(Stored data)
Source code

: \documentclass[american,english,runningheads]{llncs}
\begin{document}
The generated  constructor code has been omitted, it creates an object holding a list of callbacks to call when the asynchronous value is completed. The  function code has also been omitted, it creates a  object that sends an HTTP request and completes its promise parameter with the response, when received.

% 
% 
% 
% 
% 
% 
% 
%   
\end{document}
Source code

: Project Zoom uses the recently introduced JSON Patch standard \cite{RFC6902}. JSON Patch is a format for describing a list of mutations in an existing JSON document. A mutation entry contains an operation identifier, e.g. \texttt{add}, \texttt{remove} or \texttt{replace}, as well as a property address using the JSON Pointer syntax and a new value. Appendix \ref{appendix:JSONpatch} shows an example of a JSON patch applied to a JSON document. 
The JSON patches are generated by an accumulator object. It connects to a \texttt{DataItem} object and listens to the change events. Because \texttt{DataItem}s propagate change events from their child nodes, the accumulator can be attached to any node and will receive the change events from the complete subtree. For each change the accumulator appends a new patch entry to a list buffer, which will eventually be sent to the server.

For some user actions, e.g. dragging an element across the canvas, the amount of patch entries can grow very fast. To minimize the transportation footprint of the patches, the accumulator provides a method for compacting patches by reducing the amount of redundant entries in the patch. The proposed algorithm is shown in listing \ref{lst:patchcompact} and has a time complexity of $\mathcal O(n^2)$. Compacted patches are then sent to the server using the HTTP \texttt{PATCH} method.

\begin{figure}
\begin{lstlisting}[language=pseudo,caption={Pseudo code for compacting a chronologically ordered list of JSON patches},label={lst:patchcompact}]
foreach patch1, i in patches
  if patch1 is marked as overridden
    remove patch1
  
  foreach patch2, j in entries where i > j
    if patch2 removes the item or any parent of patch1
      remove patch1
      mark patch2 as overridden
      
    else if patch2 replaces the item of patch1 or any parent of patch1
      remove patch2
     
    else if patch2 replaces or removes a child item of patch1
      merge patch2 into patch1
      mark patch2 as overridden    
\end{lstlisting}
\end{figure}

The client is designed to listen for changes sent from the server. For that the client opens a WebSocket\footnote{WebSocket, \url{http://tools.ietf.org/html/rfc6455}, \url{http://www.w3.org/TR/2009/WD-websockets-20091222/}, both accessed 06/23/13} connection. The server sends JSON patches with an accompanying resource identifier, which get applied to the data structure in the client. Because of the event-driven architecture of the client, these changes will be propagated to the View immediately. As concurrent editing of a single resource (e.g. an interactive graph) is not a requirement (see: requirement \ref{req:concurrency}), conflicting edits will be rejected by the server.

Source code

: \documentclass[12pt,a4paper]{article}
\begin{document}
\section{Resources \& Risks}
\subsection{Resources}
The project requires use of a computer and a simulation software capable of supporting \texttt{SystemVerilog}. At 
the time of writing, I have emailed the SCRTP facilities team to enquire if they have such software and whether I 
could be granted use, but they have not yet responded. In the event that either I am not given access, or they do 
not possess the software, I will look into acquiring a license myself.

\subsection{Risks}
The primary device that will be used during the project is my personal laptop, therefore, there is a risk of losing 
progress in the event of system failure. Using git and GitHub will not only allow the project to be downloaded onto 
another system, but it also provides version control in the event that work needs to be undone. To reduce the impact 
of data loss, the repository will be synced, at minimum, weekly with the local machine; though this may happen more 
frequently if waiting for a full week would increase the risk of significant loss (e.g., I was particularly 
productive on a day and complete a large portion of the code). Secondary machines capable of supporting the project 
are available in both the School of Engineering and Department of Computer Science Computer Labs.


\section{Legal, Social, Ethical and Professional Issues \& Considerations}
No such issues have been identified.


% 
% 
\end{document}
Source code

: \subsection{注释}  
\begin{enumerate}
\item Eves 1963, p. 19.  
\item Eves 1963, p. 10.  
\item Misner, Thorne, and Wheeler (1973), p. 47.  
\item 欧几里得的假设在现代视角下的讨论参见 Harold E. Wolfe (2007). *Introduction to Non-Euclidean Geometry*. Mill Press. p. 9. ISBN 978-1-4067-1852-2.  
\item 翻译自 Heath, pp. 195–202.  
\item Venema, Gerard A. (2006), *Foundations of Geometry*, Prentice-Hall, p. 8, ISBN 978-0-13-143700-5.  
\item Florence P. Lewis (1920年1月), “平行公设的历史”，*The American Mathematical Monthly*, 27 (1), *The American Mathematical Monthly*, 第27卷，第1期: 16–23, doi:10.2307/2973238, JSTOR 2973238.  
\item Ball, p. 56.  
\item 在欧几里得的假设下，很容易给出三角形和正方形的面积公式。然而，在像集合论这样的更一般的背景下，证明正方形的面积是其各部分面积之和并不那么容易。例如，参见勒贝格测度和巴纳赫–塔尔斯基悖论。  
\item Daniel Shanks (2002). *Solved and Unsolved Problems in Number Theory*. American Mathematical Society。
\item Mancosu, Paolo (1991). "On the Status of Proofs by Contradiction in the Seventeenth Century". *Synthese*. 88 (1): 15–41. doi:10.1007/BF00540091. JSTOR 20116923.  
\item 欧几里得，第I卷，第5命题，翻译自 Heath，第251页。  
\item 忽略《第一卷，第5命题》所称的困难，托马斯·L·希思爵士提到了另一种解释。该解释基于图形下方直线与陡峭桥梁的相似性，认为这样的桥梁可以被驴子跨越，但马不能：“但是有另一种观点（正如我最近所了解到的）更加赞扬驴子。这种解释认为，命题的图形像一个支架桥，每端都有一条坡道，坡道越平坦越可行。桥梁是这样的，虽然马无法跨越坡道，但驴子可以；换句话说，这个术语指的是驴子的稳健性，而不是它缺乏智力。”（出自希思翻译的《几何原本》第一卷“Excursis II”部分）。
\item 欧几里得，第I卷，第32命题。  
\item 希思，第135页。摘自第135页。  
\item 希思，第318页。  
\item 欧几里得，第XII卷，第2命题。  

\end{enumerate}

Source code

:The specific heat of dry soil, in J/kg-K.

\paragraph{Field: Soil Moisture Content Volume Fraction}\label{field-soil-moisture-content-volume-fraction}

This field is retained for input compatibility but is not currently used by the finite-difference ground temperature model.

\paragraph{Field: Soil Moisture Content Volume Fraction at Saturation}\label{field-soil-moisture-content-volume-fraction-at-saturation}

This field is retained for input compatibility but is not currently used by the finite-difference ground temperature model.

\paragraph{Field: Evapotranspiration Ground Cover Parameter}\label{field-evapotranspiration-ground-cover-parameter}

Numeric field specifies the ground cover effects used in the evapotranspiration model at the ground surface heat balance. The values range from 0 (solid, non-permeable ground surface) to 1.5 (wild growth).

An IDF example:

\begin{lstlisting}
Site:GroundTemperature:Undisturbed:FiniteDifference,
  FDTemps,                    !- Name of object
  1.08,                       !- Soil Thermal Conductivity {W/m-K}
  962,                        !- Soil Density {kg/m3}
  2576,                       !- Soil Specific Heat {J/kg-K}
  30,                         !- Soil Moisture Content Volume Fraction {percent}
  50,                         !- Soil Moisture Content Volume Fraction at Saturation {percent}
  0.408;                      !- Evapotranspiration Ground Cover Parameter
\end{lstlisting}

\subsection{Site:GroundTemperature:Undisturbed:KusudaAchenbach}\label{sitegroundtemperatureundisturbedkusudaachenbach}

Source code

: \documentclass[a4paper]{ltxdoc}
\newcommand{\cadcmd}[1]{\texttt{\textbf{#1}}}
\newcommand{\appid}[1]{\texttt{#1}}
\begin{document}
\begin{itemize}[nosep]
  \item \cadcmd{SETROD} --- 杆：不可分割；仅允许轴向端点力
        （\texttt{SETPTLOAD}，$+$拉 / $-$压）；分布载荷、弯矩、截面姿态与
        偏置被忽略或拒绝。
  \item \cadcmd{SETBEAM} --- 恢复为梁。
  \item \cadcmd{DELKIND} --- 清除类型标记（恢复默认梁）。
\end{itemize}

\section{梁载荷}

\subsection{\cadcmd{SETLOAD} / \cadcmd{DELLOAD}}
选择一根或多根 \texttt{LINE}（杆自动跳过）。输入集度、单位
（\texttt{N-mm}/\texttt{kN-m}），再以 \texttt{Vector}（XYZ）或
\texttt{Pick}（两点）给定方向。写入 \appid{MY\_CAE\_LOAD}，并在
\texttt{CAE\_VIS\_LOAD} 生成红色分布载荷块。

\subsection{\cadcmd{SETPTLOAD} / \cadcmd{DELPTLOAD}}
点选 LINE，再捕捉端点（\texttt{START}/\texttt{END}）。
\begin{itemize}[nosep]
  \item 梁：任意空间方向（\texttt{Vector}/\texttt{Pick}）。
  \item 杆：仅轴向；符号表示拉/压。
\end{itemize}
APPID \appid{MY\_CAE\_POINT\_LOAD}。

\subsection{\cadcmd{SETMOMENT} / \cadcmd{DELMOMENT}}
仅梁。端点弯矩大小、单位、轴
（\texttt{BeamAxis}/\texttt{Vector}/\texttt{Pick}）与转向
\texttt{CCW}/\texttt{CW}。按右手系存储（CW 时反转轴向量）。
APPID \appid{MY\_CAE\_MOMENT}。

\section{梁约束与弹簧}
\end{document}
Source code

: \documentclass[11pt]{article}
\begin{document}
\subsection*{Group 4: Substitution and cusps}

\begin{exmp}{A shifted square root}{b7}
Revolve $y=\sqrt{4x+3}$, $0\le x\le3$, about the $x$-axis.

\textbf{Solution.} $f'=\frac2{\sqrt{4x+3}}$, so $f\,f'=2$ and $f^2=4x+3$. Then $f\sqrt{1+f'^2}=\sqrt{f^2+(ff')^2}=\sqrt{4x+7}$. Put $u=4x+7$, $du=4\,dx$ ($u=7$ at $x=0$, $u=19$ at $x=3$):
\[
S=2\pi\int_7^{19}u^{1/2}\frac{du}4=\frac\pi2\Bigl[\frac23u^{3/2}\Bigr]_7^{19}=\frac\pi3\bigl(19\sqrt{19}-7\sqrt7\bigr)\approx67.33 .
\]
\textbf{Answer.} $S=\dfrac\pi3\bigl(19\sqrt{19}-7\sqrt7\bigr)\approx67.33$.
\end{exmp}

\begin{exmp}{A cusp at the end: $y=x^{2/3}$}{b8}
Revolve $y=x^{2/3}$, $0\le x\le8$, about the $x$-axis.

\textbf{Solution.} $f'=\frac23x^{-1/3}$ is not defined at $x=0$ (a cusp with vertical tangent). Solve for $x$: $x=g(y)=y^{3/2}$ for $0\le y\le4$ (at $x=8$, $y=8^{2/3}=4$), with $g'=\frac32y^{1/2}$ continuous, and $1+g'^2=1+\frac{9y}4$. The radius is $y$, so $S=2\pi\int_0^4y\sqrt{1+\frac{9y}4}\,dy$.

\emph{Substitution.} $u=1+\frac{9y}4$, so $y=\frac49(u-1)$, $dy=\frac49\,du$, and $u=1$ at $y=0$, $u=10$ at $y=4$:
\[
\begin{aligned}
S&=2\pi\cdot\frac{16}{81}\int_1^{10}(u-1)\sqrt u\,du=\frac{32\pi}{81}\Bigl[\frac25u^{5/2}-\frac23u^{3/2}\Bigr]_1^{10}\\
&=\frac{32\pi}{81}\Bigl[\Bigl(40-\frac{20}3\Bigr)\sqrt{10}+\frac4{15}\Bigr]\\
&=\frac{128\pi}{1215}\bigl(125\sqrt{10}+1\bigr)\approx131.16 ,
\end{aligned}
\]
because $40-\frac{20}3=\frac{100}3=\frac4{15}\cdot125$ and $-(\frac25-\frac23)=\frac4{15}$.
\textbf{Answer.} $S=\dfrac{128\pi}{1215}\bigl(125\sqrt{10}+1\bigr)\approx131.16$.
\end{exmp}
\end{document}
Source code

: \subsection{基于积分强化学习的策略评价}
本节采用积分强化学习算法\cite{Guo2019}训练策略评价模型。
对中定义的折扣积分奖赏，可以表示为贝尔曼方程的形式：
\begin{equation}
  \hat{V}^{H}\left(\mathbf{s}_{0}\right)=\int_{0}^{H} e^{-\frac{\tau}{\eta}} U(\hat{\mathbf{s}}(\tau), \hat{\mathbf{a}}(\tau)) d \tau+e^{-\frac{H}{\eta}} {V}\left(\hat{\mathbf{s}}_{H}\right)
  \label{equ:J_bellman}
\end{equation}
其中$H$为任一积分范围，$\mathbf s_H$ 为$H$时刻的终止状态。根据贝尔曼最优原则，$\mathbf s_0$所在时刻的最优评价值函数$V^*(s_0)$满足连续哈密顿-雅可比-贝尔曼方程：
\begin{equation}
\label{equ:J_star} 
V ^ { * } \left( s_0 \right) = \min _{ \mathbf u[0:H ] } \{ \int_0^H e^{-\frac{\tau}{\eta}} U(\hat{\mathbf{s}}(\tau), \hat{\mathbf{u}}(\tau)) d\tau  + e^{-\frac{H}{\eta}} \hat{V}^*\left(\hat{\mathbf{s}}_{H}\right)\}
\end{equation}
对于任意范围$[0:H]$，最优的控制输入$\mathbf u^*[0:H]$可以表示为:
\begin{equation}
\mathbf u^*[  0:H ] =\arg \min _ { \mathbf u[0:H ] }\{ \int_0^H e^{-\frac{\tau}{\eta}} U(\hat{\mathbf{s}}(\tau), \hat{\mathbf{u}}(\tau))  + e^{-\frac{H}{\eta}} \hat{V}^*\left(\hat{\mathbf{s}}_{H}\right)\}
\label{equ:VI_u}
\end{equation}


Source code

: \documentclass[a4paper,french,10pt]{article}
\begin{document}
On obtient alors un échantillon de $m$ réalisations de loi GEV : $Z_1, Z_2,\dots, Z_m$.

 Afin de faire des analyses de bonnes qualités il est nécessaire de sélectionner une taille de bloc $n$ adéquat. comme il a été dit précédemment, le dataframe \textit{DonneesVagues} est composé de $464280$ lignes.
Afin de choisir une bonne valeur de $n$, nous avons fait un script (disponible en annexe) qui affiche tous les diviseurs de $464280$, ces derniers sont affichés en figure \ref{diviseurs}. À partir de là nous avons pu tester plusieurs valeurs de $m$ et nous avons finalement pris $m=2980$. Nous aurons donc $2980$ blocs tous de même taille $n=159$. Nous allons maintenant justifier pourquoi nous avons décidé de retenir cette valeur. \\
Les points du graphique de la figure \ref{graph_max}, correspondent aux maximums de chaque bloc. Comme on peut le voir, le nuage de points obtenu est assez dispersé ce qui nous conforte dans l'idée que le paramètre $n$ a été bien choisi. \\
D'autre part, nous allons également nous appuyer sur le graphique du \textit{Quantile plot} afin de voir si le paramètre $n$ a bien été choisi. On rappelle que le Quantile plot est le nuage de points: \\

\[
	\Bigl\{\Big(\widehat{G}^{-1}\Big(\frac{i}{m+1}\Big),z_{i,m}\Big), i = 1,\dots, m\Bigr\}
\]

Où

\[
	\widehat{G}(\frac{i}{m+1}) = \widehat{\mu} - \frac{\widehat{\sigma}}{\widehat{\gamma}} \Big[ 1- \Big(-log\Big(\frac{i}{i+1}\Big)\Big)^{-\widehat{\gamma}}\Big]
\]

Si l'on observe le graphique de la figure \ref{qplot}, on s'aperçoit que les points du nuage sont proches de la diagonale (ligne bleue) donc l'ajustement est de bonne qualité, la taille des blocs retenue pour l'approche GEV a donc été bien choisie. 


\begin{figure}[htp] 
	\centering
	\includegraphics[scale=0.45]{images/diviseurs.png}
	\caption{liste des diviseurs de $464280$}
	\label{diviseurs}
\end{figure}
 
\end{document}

Task description: Copy out the data above word for word, starting at its first line and ending with the line that contains "a JSON document.".

Solution to the exercise:
Source code

: \documentclass[american,english,runningheads]{llncs}
\begin{document}
The generated  constructor code has been omitted, it creates an object holding a list of callbacks to call when the asynchronous value is completed. The  function code has also been omitted, it creates a  object that sends an HTTP request and completes its promise parameter with the response, when received.

% 
% 
% 
% 
% 
% 
% 
%   
\end{document}
Source code

: Project Zoom uses the recently introduced JSON Patch standard \cite{RFC6902}. JSON Patch is a format for describing a list of mutations in an existing JSON document. A mutation entry contains an operation identifier, e.g. \texttt{add}, \texttt{remove} or \texttt{replace}, as well as a property address using the JSON Pointer syntax and a new value. Appendix \ref{appendix:JSONpatch} shows an example of a JSON patch applied to a JSON document. 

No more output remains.